This is an appeal from a three-year workplace violence restraining order (WVRO) issued pursuant to Code of Civil Procedure section 527.8 that protects nonparty Samuel S. from defendant and appellant Neill Francis Niblett. Prior to the issuance of the WVRO, both individuals were employed by plaintiff and respondent County of Los Angeles’s (the County’s) fire department; Samuel was an assistant chief and Niblett was a senior mechanic. During the WVRO proceedings, the County offered evidence showing Niblett had often raised his voice to Samuel to complain about work-related decisions, Niblett on one occasion shouted profanities at Samuel and got so close to Samuel’s face that Niblett was spitting on him while shouting, and, several days after that profanity-laden encounter, Niblett had a conversation with a secretary in which Niblett (a) expressed his frustration that one of his mechanics had been transferred without his knowledge and (b) alluded to an incident in which a firefighter fatally shot another firefighter. The trial court found clear and convincing evidence that Niblett’s reference to the prior shooting constituted a credible threat of violence warranting issuance of the WVRO.

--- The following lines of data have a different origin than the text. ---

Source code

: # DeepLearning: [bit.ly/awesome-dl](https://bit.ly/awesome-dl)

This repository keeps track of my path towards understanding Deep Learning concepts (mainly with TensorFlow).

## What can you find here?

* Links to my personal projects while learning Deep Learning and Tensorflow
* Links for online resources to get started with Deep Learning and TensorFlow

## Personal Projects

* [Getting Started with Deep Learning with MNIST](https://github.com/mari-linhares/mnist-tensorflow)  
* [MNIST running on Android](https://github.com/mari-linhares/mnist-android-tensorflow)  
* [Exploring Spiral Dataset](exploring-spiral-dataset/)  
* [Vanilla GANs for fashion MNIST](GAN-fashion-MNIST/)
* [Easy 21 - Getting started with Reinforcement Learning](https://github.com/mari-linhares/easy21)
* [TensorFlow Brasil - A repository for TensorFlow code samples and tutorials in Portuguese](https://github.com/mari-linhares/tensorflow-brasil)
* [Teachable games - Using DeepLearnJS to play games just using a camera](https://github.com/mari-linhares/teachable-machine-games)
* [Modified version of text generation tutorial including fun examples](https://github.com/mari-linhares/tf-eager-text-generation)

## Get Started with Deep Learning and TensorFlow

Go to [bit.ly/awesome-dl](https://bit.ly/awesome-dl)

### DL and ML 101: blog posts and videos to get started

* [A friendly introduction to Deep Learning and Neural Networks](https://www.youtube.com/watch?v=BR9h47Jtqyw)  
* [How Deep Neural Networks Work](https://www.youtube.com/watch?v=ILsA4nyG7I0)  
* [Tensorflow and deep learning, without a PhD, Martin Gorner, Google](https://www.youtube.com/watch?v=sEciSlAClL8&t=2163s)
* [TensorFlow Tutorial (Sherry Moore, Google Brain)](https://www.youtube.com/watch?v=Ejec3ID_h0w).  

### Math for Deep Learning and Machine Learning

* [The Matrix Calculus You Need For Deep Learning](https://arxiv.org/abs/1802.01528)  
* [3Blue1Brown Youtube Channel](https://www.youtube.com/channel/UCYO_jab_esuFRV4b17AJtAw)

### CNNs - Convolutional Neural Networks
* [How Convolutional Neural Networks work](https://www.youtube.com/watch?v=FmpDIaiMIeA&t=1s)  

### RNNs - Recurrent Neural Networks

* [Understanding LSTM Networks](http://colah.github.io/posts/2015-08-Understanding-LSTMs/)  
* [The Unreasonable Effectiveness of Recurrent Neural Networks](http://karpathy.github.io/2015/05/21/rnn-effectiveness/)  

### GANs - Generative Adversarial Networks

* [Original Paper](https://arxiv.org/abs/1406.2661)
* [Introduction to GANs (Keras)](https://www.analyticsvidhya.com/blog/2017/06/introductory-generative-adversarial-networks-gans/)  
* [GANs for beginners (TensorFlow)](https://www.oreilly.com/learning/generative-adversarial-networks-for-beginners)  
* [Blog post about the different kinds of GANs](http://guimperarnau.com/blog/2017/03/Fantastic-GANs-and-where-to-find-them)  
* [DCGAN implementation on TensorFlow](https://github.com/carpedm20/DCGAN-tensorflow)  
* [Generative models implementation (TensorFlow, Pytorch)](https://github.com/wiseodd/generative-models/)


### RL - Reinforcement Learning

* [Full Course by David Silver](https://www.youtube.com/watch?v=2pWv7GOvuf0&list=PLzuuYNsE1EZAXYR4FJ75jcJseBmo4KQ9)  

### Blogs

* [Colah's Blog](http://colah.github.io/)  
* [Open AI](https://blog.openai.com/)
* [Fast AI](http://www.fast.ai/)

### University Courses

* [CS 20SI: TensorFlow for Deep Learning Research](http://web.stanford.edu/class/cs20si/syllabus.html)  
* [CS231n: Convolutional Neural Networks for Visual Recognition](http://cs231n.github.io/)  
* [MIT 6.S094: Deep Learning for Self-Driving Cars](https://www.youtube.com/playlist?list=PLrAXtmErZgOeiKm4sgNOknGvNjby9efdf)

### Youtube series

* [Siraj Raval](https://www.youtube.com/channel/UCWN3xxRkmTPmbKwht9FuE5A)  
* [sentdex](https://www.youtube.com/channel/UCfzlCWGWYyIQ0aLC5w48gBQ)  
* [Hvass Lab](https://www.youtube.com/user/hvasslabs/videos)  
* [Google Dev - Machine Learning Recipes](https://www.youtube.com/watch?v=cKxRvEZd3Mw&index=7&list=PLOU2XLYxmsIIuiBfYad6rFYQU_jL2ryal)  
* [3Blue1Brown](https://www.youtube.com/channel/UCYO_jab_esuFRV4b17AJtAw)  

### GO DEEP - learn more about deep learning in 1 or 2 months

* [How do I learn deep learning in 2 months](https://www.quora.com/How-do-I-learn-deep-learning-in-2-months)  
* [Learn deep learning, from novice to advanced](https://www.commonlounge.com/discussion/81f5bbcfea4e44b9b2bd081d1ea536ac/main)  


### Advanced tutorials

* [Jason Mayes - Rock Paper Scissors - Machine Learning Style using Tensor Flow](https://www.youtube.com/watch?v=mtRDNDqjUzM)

On appeal, Niblett’s challenge to the evidentiary sufficiency of the order fails because the trial court could rationally have concluded it was highly probable that a reasonable person would construe Niblett’s statement mentioning the shooting as an implied threat to commit an act of violence against fire department management if it continued to make decisions with which he disagreed. Further, although Niblett did not expressly threaten to harm Samuel, he was a logical target of Niblett’s implied threat who may be named as a protected party pursuant to section 527.8. Our rejection of Niblett’s evidentiary challenge is fatal to his claim the WVRO violates his First Amendment rights. Niblett’s claim the firearm restriction in the restraining order violates his Second Amendment rights is also unpersuasive. Niblett has forfeited the remainder of his claims of error by either failing to raise them adequately or asserting them for the first time in his reply brief. For all these reasons, we affirm the WVRO.
Additionally, this case illustrates that misuse of artificial intelligence threatens the integrity of the appellate process. It appears that Niblett’s appellate counsel misused artificial intelligence in preparing his opening brief by misciting the holdings of numerous cases, even those from the principal cases on which he relies, and by citing at least one case that does not even exist. Further, Niblett’s counsel failed to correct those erroneous citations even after the County identified many of them in its appellate brief. Accordingly, in a separate ruling issued concurrently with this opinion, we order Niblett’s appellate counsel to show cause why he should not be sanctioned for misusing artificial intelligence.